Zwar könne man nichts ausschließen, aber Russland habe weder militärische noch politische Anreize, im Krieg in der Ukraine Atomwaffen einzusetzen, sagte Tamás Csiki Varga, der als Fellow am Institut für Strategie- und Verteidigungsstudien an der ungarischen Universität für den öffentlichen Dienst tätig ist, in einem Interview mit der Tageszeitung Magyar Nemzet.
Csiki fügte hinzu, dass die einzige realistische Option für Russland der Einsatz von taktischen Atomwaffen mit geringerer Sprengkraft wäre, die von Artillerie-Sprengköpfen getragen werden können, aber selbst das würde ihnen wenig nützen.
"Diese wurden während des Kalten Krieges entwickelt, um große militärische Verbände und verstärkte Kommando- und Kontrollpunkte zu zerstören. In der Ukraine gibt es jedoch keine solchen Ziele an den breiten, langen Frontlinien. Im Einklang mit der modernen Kriegsführung operieren sie mit kleinen, im Raum verstreuten Einheiten", sagte er. Er fügte hinzu, dass es unwahrscheinlich sei, dass die Kiewer Führung auf ähnliche Weise getroffen würde. Er schloss auch die Möglichkeit aus, dass Russland in einen Atomkrieg mit der NATO verwickelt wird, denn, wie er sagte, "ein solcher Krieg könnte nicht gewonnen werden und würde alle zerstören."

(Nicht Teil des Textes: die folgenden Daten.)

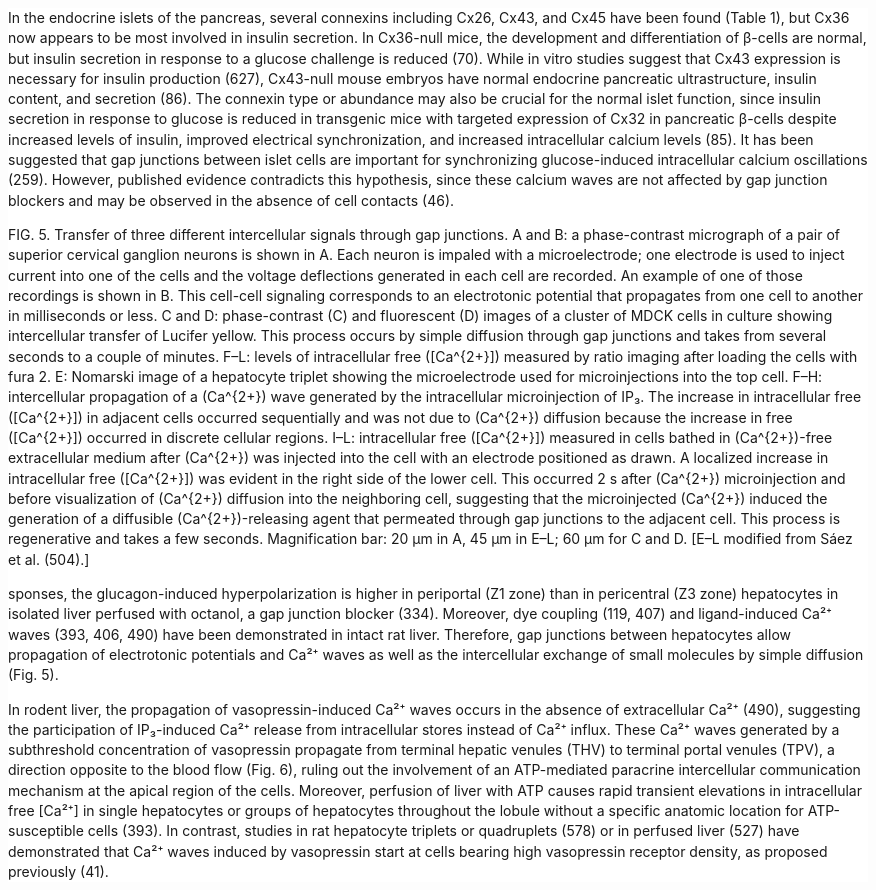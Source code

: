 In the endocrine islets of the pancreas, several connexins including Cx26, Cx43, and Cx45 have been found (Table 1), but Cx36 now appears to be most involved in insulin secretion. In Cx36-null mice, the development and differentiation of β-cells are normal, but insulin secretion in response to a glucose challenge is reduced (70). While in vitro studies suggest that Cx43 expression is necessary for insulin production (627), Cx43-null mouse embryos have normal endocrine pancreatic ultrastructure, insulin content, and secretion (86). The connexin type or abundance may also be crucial for the normal islet function, since insulin secretion in response to glucose is reduced in transgenic mice with targeted expression of Cx32 in pancreatic β-cells despite increased levels of insulin, improved electrical synchronization, and increased intracellular calcium levels (85). It has been suggested that gap junctions between islet cells are important for synchronizing glucose-induced intracellular calcium oscillations (259). However, published evidence contradicts this hypothesis, since these calcium waves are not affected by gap junction blockers and may be observed in the absence of cell contacts (46).

FIG. 5. Transfer of three different intercellular signals through gap junctions. A and B: a phase-contrast micrograph of a pair of superior cervical ganglion neurons is shown in A. Each neuron is impaled with a microelectrode; one electrode is used to inject current into one of the cells and the voltage deflections generated in each cell are recorded. An example of one of those recordings is shown in B. This cell-cell signaling corresponds to an electrotonic potential that propagates from one cell to another in milliseconds or less. C and D: phase-contrast (C) and fluorescent (D) images of a cluster of MDCK cells in culture showing intercellular transfer of Lucifer yellow. This process occurs by simple diffusion through gap junctions and takes from several seconds to a couple of minutes. F–L: levels of intracellular free \([Ca^{2+}]\) measured by ratio imaging after loading the cells with fura 2. E: Nomarski image of a hepatocyte triplet showing the microelectrode used for microinjections into the top cell. F–H: intercellular propagation of a \(Ca^{2+}\) wave generated by the intracellular microinjection of IP₃. The increase in intracellular free \([Ca^{2+}]\) in adjacent cells occurred sequentially and was not due to \(Ca^{2+}\) diffusion because the increase in free \([Ca^{2+}]\) occurred in discrete cellular regions. I–L: intracellular free \([Ca^{2+}]\) measured in cells bathed in \(Ca^{2+}\)-free extracellular medium after \(Ca^{2+}\) was injected into the cell with an electrode positioned as drawn. A localized increase in intracellular free \([Ca^{2+}]\) was evident in the right side of the lower cell. This occurred 2 s after \(Ca^{2+}\) microinjection and before visualization of \(Ca^{2+}\) diffusion into the neighboring cell, suggesting that the microinjected \(Ca^{2+}\) induced the generation of a diffusible \(Ca^{2+}\)-releasing agent that permeated through gap junctions to the adjacent cell. This process is regenerative and takes a few seconds. Magnification bar: 20 μm in A, 45 μm in E–L; 60 μm for C and D. [E–L modified from Sáez et al. (504).]

sponses, the glucagon-induced hyperpolarization is higher in periportal (Z1 zone) than in pericentral (Z3 zone) hepatocytes in isolated liver perfused with octanol, a gap junction blocker (334). Moreover, dye coupling (119, 407) and ligand-induced Ca²⁺ waves (393, 406, 490) have been demonstrated in intact rat liver. Therefore, gap junctions between hepatocytes allow propagation of electrotonic potentials and Ca²⁺ waves as well as the intercellular exchange of small molecules by simple diffusion (Fig. 5).

In rodent liver, the propagation of vasopressin-induced Ca²⁺ waves occurs in the absence of extracellular Ca²⁺ (490), suggesting the participation of IP₃-induced Ca²⁺ release from intracellular stores instead of Ca²⁺ influx. These Ca²⁺ waves generated by a subthreshold concentration of vasopressin propagate from terminal hepatic venules (THV) to terminal portal venules (TPV), a direction opposite to the blood flow (Fig. 6), ruling out the involvement of an ATP-mediated paracrine intercellular communication mechanism at the apical region of the cells. Moreover, perfusion of liver with ATP causes rapid transient elevations in intracellular free [Ca²⁺] in single hepatocytes or groups of hepatocytes throughout the lobule without a specific anatomic location for ATP-susceptible cells (393). In contrast, studies in rat hepatocyte triplets or quadruplets (578) or in perfused liver (527) have demonstrated that Ca²⁺ waves induced by vasopressin start at cells bearing high vasopressin receptor density, as proposed previously (41).

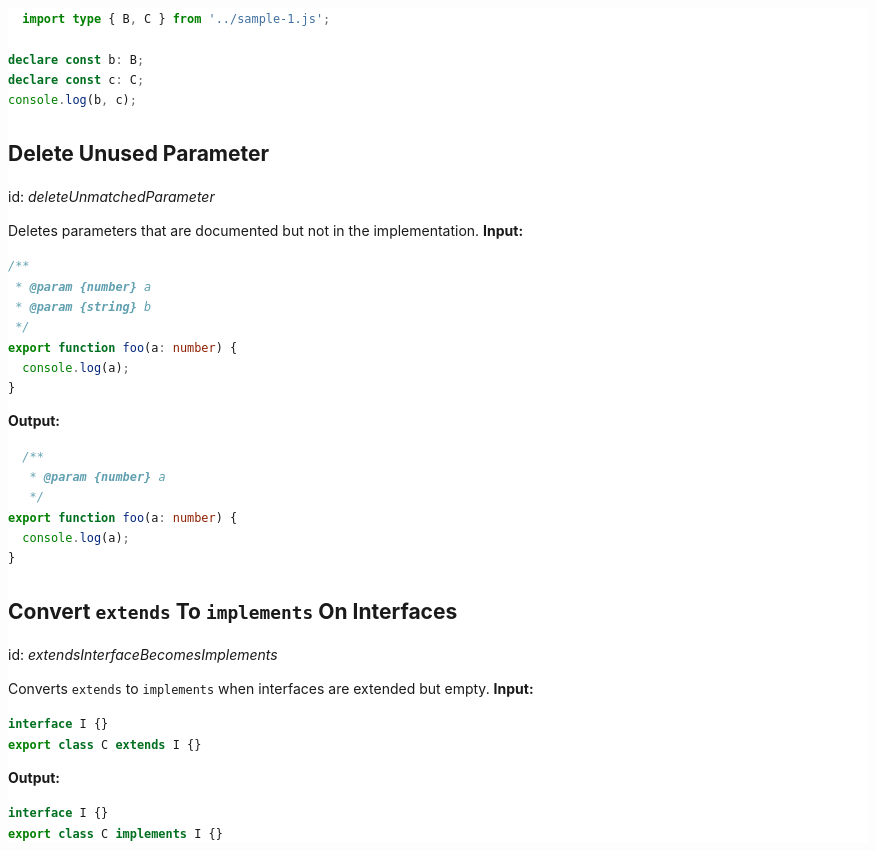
```ts
  import type { B, C } from '../sample-1.js';

declare const b: B;
declare const c: C;
console.log(b, c);

```


## Delete Unused Parameter

id: _deleteUnmatchedParameter_

Deletes parameters that are documented but not in the implementation.
**Input:**

```ts
/**
 * @param {number} a
 * @param {string} b
 */
export function foo(a: number) {
  console.log(a);
}

```
**Output:**

```ts
  /**
   * @param {number} a
   */
export function foo(a: number) {
  console.log(a);
}

```


## Convert `extends` To `implements` On Interfaces

id: _extendsInterfaceBecomesImplements_

Converts `extends` to `implements` when interfaces are extended but empty.
**Input:**

```ts
interface I {}
export class C extends I {}

```
**Output:**

```ts
interface I {}
export class C implements I {}

```
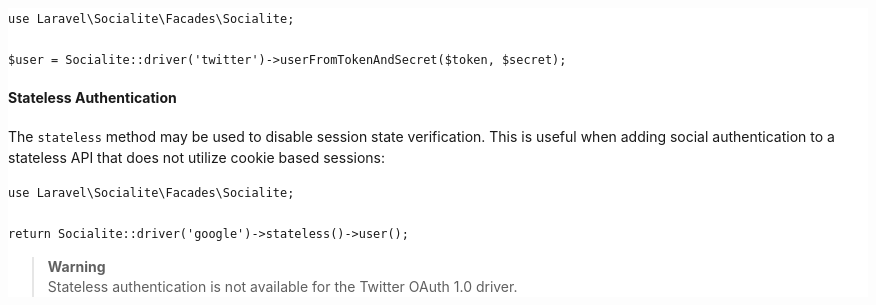     use Laravel\Socialite\Facades\Socialite;

    $user = Socialite::driver('twitter')->userFromTokenAndSecret($token, $secret);

<a name="stateless-authentication"></a>
#### Stateless Authentication

The `stateless` method may be used to disable session state verification. This is useful when adding social authentication to a stateless API that does not utilize cookie based sessions:

    use Laravel\Socialite\Facades\Socialite;

    return Socialite::driver('google')->stateless()->user();

> **Warning**  
> Stateless authentication is not available for the Twitter OAuth 1.0 driver.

Csiki sagte, dass selbst im Falle eines begrenzten Angriffs auf die Ukraine die internationalen Folgen zu schwerwiegend wären und Moskau mit Sicherheit die zumindest stillschweigende Neutralität z. B. Chinas und Indiens verlieren würde. Zu den Folgen gehöre auch, dass andere Länder dann Atomwaffen haben wollen würden. Derzeit verfügen neun Länder über solche Waffen, aber es gibt etwa 15 so genannte Schwellenländer, die sich um die Entwicklung dieser Waffen streiten könnten.
Er wies auch darauf hin, dass in den letzten 70 Jahren der Geschichte der Atomwaffen große Mächte Kriege verloren haben - Afghanistan, Vietnam, Irak - und dennoch stand der Einsatz von Atomwaffen nie zur Debatte. Sogar der Kalte Krieg endete ohne nukleare Eskalation.
"Dies wäre ein ebenso bedeutendes, wenn nicht sogar größeres Ereignis als 9/11. Es steht in keinem Verhältnis zu den Erfolgen oder Misserfolgen des Krieges in der Ukraine. Die Existenz Russlands ist weder durch die Ukraine noch durch die NATO bedroht", sagte Csiki.
Er betonte auch, dass die russische Nukleardoktrin eine Eskalationsstufe vorsieht. Ein theoretischer erster Schritt könnte der Einsatz anderer Massenvernichtungswaffen sein, etwa chemischer oder biologischer Waffen. Darauf würde ein Demonstrationsschlag folgen, zum Beispiel auf unbewohntes Gebiet. Danach könnten möglicherweise stärkere Waffen eingesetzt werden.
Csiki fügte hinzu, dass Russland zwar kein demokratisches Land sei und Putin die ultimative Macht innehabe, aber selbst er nicht genug Einfluss habe, um einen nicht existierenden "großen roten Knopf" im Alleingang zu drücken.
"Ich bezweifle ernsthaft, dass er eine solche Entscheidung im Alleingang treffen kann. Zumindest muss der Nationale Verteidigungsrat einbezogen werden", sagte Csiki.